Matthew SmithCorrespondent IIIJuly 3, 2012

White Sox pitcher Philip Humber is currently on the DL.
White Sox pitcher Philip Humber is currently on the DL.Jeff Golden/Getty Images

Does Philip Humber deserve to have the fifth spot in the Chicago White Sox starting rotation given to him when he returns from his stint on the 15-day DL with an elbow flexor strain?

The short answer is no.

Kenny Williams and the White Sox would be going against the numbers and what is working for the Sox this year if Humber is given his old spot in the rotation.

Let’s look at the numbers.

Outside of the perfect game he threw against the Seattle Mariners on April 21, Humber has been downright awful.

Following the All-Star break last year, Humber won once with an ERA of 5.01 and a batting average against of .287.  Prior to his stint on the DL this year, he has won one game, owns an ERA that sits a tick above six and has already given up 12 home runs.

Combined, Humber is 4-8 with an ERA over 5.50 since the All-Star break last year.

This is almost a year's worth of statistics, not a stretch of three or four bad outings but 22 starts.

Outside of Humber’s awful numbers, Williams would be going against this year’s formula for success if Humber was given a spot in the rotation upon his return.

Starting pitcher Jose Quintana has been outstanding since his insertion into the rotation.

While some may not have agreed that he had staying power as a starter initially, it is apparent he will be a starter as long as he continues to be as effective as he has been—even after lefty John Danks returns from the DL with a shoulder injury.

Dylan Axelrod pitched on baseball’s biggest stage in New York over the weekend and held up quite well.  He has a chance to stick around for a while, and to relegate him to the bullpen for Humber would be a mistake at this point.
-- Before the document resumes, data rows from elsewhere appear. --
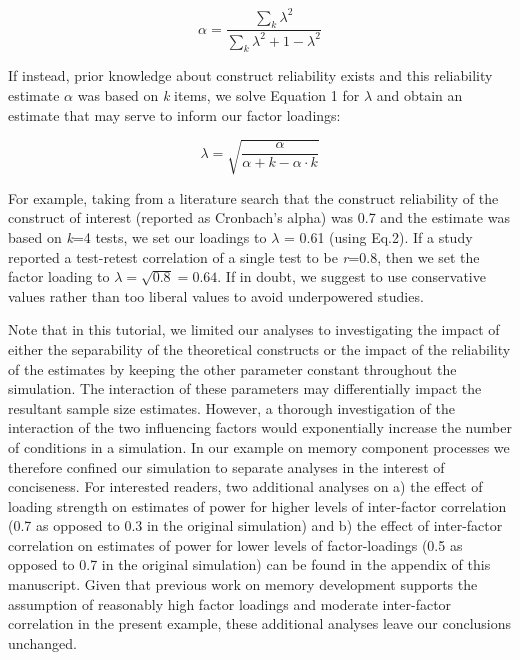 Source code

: \documentclass[
  man,floatsintext]{apa6}
\begin{document}
\begin{equation} 
  \alpha = \frac {\sum_{k}{ \lambda^2}}{\sum_{k}{\lambda^2 + 1  - \lambda^2 }}
\end{equation}

If instead, prior knowledge about construct reliability exists and this reliability estimate \(\alpha\) was based on \emph{k} items, we solve Equation 1 for \(\lambda\) and obtain an estimate that may serve to inform our factor loadings:

\begin{equation} 
  \lambda = \sqrt {\frac {\alpha}{\alpha + k  - \alpha \cdot k }}
\end{equation}

For example, taking from a literature search that the construct reliability of the construct of interest (reported as Cronbach's alpha) was 0.7 and the estimate was based on \emph{k}=4 tests, we set our loadings to \(\lambda\) = 0.61 (using Eq.2). If a study reported a test-retest correlation of a single test to be \emph{r}=0.8, then we set the factor loading to \(\lambda = \sqrt{0.8} = 0.64\). If in doubt, we suggest to use conservative values rather than too liberal values to avoid underpowered studies.

Note that in this tutorial, we limited our analyses to investigating the impact of either the separability of the theoretical constructs or the impact of the reliability of the estimates by keeping the other parameter constant throughout the simulation. The interaction of these parameters may differentially impact the resultant sample size estimates. However, a thorough investigation of the interaction of the two influencing factors would exponentially increase the number of conditions in a simulation. In our example on memory component processes we therefore confined our simulation to separate analyses in the interest of conciseness. For interested readers, two additional analyses on a) the effect of loading strength on estimates of power for higher levels of inter-factor correlation (0.7 as opposed to 0.3 in the original simulation) and b) the effect of inter-factor correlation on estimates of power for lower levels of factor-loadings (0.5 as opposed to 0.7 in the original simulation) can be found in the appendix of this manuscript. Given that previous work on memory development supports the assumption of reasonably high factor loadings and moderate inter-factor correlation in the present example, these additional analyses leave our conclusions unchanged.
\end{document}
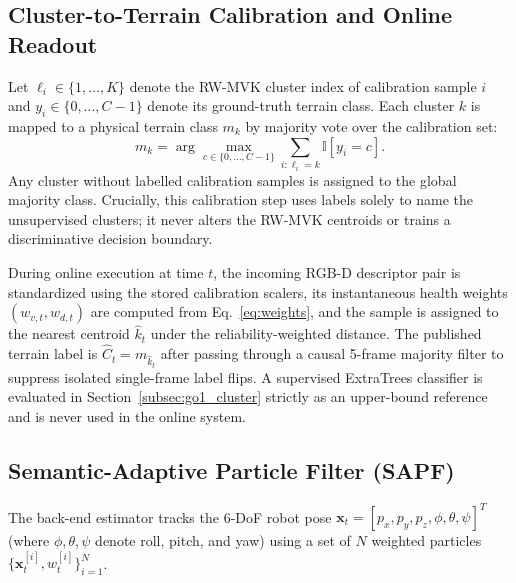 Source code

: \documentclass[11pt, a4paper]{article}
\begin{document}
\subsection{Cluster-to-Terrain Calibration and Online Readout}
\label{subsec:readout}
Let $\ell_i \in \{1,\dots,K\}$ denote the RW-MVK cluster index of calibration sample $i$ and $y_i \in \{0,\dots,C-1\}$ denote its ground-truth terrain class. Each cluster $k$ is mapped to a physical terrain class $m_k$ by majority vote over the calibration set:
\begin{equation}
m_k = \arg\max_{c\in\{0,\dots,C-1\}}
\sum_{i:\ell_i=k}\mathbb{I}[y_i=c].
\label{eq:mapping}
\end{equation}
Any cluster without labelled calibration samples is assigned to the global majority class. Crucially, this calibration step uses labels solely to name the unsupervised clusters; it never alters the RW-MVK centroids or trains a discriminative decision boundary.

During online execution at time $t$, the incoming RGB-D descriptor pair is standardized using the stored calibration scalers, its instantaneous health weights $(w_{v,t}, w_{d,t})$ are computed from Eq.~\eqref{eq:weights}, and the sample is assigned to the nearest centroid $\hat{k}_t$ under the reliability-weighted distance. The published terrain label is $\hat{C}_t = m_{\hat{k}_t}$ after passing through a causal 5-frame majority filter to suppress isolated single-frame label flips. A supervised ExtraTrees classifier is evaluated in Section~\ref{subsec:go1_cluster} strictly as an upper-bound reference and is never used in the online system.

\subsection{Semantic-Adaptive Particle Filter (SAPF)}
\label{subsec:sapf}
The back-end estimator tracks the 6-DoF robot pose $\mathbf{x}_t = [p_x,p_y,p_z,\phi,\theta,\psi]^T$ (where $\phi,\theta,\psi$ denote roll, pitch, and yaw) using a set of $N$ weighted particles $\{\mathbf{x}^{[i]}_t,w^{[i]}_t\}_{i=1}^{N}$.
\end{document}
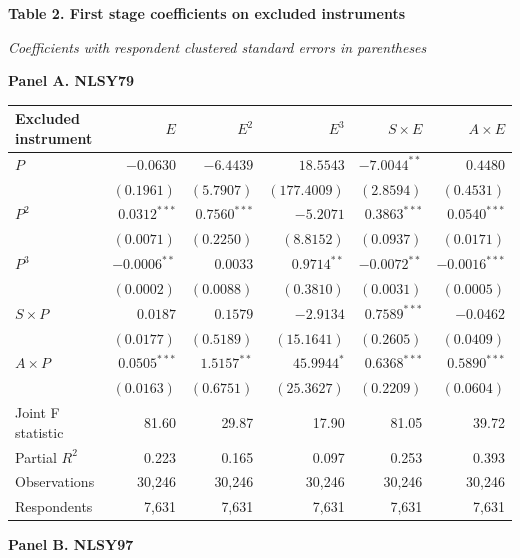 \begin{center}
{\large\bfseries Table 2. First stage coefficients on excluded instruments}\par
\smallskip
\textit{Coefficients with respondent clustered standard errors in parentheses}\par
\medskip
\end{center}
\small
\noindent\textbf{Panel A. NLSY79}\par\smallskip
\noindent\begin{tabular*}{\textwidth}{@{\extracolsep{\fill}}lrrrrr@{}}
\toprule
Excluded instrument & $E$ & $E^2$ & $E^3$ & $S\times E$ & $A\times E$ \\
\midrule
$P$ & $-0.0630$ & $-6.4439$ & $18.5543$ & $-7.0044^{**}$ & $0.4480$ \\
 & $(0.1961)$ & $(5.7907)$ & $(177.4009)$ & $(2.8594)$ & $(0.4531)$ \\[2pt]
$P^2$ & $0.0312^{***}$ & $0.7560^{***}$ & $-5.2071$ & $0.3863^{***}$ & $0.0540^{***}$ \\
 & $(0.0071)$ & $(0.2250)$ & $(8.8152)$ & $(0.0937)$ & $(0.0171)$ \\[2pt]
$P^3$ & $-0.0006^{**}$ & $0.0033$ & $0.9714^{**}$ & $-0.0072^{**}$ & $-0.0016^{***}$ \\
 & $(0.0002)$ & $(0.0088)$ & $(0.3810)$ & $(0.0031)$ & $(0.0005)$ \\[2pt]
$S\times P$ & $0.0187$ & $0.1579$ & $-2.9134$ & $0.7589^{***}$ & $-0.0462$ \\
 & $(0.0177)$ & $(0.5189)$ & $(15.1641)$ & $(0.2605)$ & $(0.0409)$ \\[2pt]
$A\times P$ & $0.0505^{***}$ & $1.5157^{**}$ & $45.9944^{*}$ & $0.6368^{***}$ & $0.5890^{***}$ \\
 & $(0.0163)$ & $(0.6751)$ & $(25.3627)$ & $(0.2209)$ & $(0.0604)$ \\[2pt]
\midrule
Joint F statistic & 81.60 & 29.87 & 17.90 & 81.05 & 39.72 \\
Partial $R^2$ & 0.223 & 0.165 & 0.097 & 0.253 & 0.393 \\
Observations & 30,246 & 30,246 & 30,246 & 30,246 & 30,246 \\
Respondents & 7,631 & 7,631 & 7,631 & 7,631 & 7,631 \\
\bottomrule
\end{tabular*}\par\smallskip
\medskip
\noindent\textbf{Panel B. NLSY97}\par\smallskip
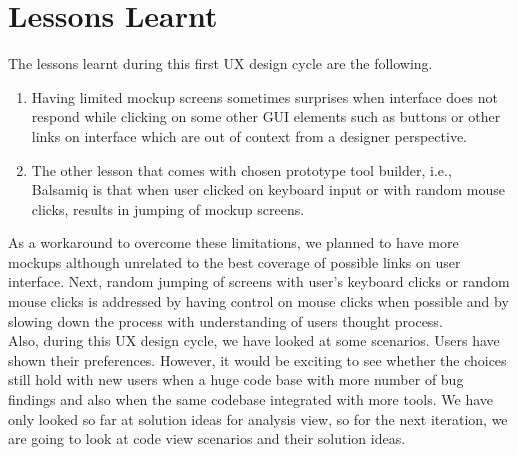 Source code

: \section{Lessons Learnt}

The lessons learnt during this first UX design cycle are the following. \\

\begin{enumerate}
\item Having limited mockup screens sometimes surprises when interface does not respond while clicking on some other GUI elements such as buttons or other links on interface which are out of context from a designer perspective.
\item The other lesson that comes with chosen prototype tool builder, i.e., Balsamiq is that when user clicked on keyboard input or with random mouse clicks, results in jumping of mockup screens.  \\
\end{enumerate}

As a workaround to overcome these limitations, we planned to have more mockups although unrelated to the best coverage of possible links on user interface. Next, random jumping of screens with user's keyboard clicks or random mouse clicks is addressed by having control on mouse clicks when possible and by slowing down the process with understanding of users thought process. \\

Also, during this UX design cycle, we have looked at some scenarios. Users have shown their preferences. However, it would be exciting to see whether the choices still hold with new users when a huge code base with more number of bug findings and also when the same codebase integrated with more tools. We have only looked so far at solution ideas for analysis view, so for the next iteration, we are going to look at code view scenarios and their solution ideas.

\let\cleardoublepage\clearpage
\emptypage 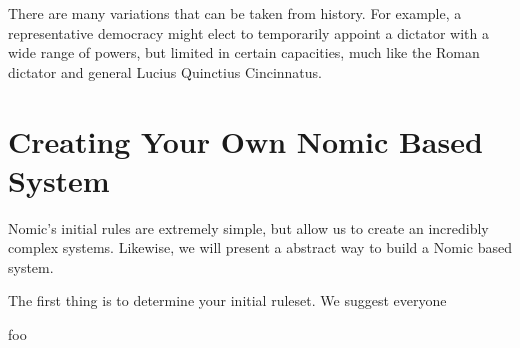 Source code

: \documentclass[11pt,letterpaper]{article}
\begin{document}
	There are many variations that can be taken from history.  
	For example, a representative democracy might elect to temporarily appoint a dictator with a wide range of powers, but limited in certain capacities, much like the Roman dictator and general Lucius Quinctius Cincinnatus.
	
	
	\section{Creating Your Own Nomic Based System}
	
	
	Nomic's initial rules are extremely simple, but allow us to create an incredibly complex systems.
	Likewise, we will present a abstract way to build a Nomic based system.
	
	The first thing is to determine your initial ruleset.
	We suggest everyone 
	
	
	
	
	
	foo \cite{camilleri2010playing}
	 \cite{tezos}
	
	
\end{document}
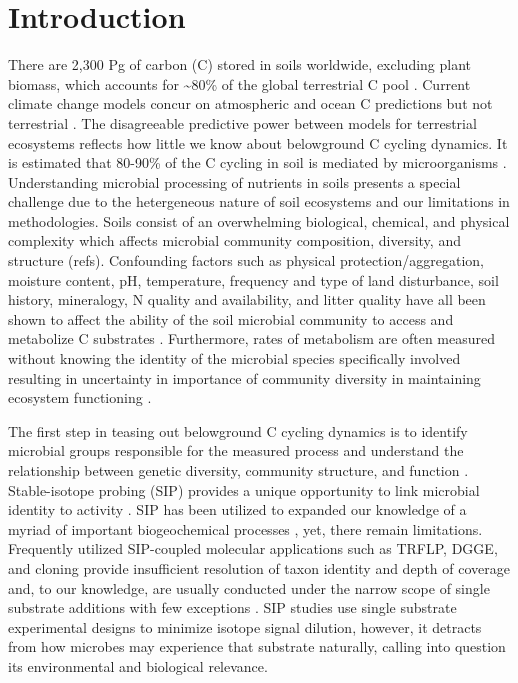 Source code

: \section{Introduction}
 
There are 2,300 Pg of carbon (C) stored in soils worldwide, excluding plant biomass, which accounts for \sim 80\% of the global terrestrial C pool \cite{Amundson_2001,Mendelsohn_2001,IPCC2007Synth,elsen_Ayres_Wall_Bardgett_2011,Lal_2008,BATJES_1996,Lal_2008}. Current climate change models concur on atmospheric and ocean C predictions but not terrestrial \cite{Friedlingstein_2006}.  The disagreeable predictive power between models for terrestrial ecosystems reflects how little we know about belowground C cycling dynamics. It is estimated that 80-90\% of the C cycling in soil is mediated by microorganisms \cite{ColemanCrossley_1996,Nannipieri_2003}. Understanding microbial processing of nutrients in soils presents a special challenge due to the hetergeneous nature of soil ecosystems and our limitations in methodologies. Soils consist of an overwhelming biological, chemical, and physical complexity which affects microbial community composition, diversity, and structure (refs).  Confounding factors such as physical protection/aggregation, moisture content, pH, temperature, frequency and type of land disturbance, soil history, mineralogy, N quality and availability, and litter quality have all been shown to affect the ability of the soil microbial community to access and metabolize C substrates \cite{Schlesinger_1977,dgett_Wall_Hattenschwiler_2010,Sollins_Homann_Caldwell_1996,Torn_Vitousek_Trumbore_2005,TRUMBORE_2006,Schimel_2012}. Furthermore, rates of metabolism are often measured without knowing the identity of the microbial species specifically involved \cite{ndi_Pietramellara_Renella_2003} resulting in uncertainty in importance of community diversity in maintaining ecosystem functioning \cite{Allison_2008,ndi_Pietramellara_Renella_2003,Schimel_2012}. 

The first step in teasing out belowground C cycling dynamics is to identify microbial groups responsible for the measured process and understand the relationship between genetic diversity, community structure, and function \cite{O_Donnell_2002}. Stable-isotope probing (SIP) provides a unique opportunity to link microbial identity to activity \cite{Chen_Murrell_2010}. SIP has been utilized to expanded our knowledge of a myriad of important biogeochemical processes \cite{Chen_Murrell_2010}, yet, there remain limitations. Frequently utilized SIP-coupled molecular applications such as TRFLP, DGGE, and cloning provide insufficient resolution of taxon identity and depth of coverage and, to our knowledge, are usually conducted under the narrow scope of single substrate additions with few exceptions \cite{Lueders_2003,Chauhan_2009}. SIP studies use single substrate experimental designs to minimize isotope signal dilution, however, it detracts from how microbes may experience that substrate naturally, calling into question its environmental and biological relevance.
Two young pitchers who are proving they belong at the major league level now and not in a year or two don’t come around very often.  Ride their arms until they prove they are not up to the task anymore.

Pitching coach Don Cooper seems to relish the opportunity to coach up youngsters and that they are taking advantage of the chance to perform.

MLB reporter Scott Merkin wrote on July 1 that Danks is to have further tests done on his shoulder and that White Sox manager Robin Ventura is not overly concerned because of the way that Quintana has been pitching in his stead.

The pitching coach is having fun, and the manager is pleased with the performances of the “fill-ins."  If it ain't broke, don’t fix it.

Now, Danks, fresh off of a new contract, deserves his spot back, which would push Quintana into the fifth spot, but that is not going to happen for a while.

When Humber is ready, throw him into long relief for a while, and if he underperforms in that role as well, then it is off to the waiver wire or dangled as whatever-you-can-get-for-him trade bait for the pitcher from Nacogdoches, Texas.

Are the Sox better with Axelrod or Humber in the rotation? 

Right now, the answer is Axelrod.

William’s recipe of youth and experience is working so far this season for the White Sox; don’t change it for Humber who cannot put back-to-back solid outings together.

This may seem reactionary, but it’s valid.